# THE PROBLEM
Reproduce the records below exactly from their first line through the line containing "- ### [Fork And", omitting all pictures.

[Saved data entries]
○ ○ ○ ○ ○ ○ ○

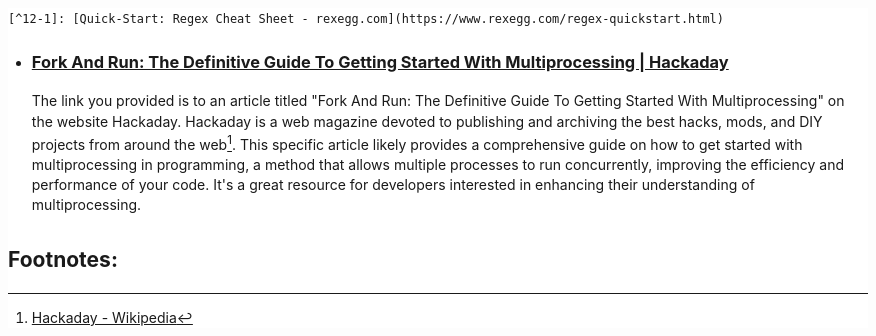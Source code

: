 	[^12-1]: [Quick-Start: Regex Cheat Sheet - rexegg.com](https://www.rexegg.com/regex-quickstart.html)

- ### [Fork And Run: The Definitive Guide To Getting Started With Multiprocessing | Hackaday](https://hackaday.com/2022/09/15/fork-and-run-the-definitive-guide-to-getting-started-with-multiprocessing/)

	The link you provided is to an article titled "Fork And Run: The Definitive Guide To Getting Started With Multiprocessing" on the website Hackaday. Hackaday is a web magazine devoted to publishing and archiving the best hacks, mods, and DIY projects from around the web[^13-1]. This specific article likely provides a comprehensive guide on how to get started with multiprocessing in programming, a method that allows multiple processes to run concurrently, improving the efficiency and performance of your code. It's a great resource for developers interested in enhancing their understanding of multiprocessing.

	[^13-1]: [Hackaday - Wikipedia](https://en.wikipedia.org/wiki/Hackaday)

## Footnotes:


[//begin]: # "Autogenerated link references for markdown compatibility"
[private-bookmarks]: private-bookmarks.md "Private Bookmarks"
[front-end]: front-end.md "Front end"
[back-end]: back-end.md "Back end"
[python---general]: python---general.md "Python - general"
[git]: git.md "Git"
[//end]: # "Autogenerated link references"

○ ○ ○ ○ ○ ○ ○

# SOLUTION TO THE EXERCISE
Source code

: 	[^12-1]: [Quick-Start: Regex Cheat Sheet - rexegg.com](https://www.rexegg.com/regex-quickstart.html)

- ### [Fork And Run: The Definitive Guide To Getting Started With Multiprocessing | Hackaday](https://hackaday.com/2022/09/15/fork-and-run-the-definitive-guide-to-getting-started-with-multiprocessing/)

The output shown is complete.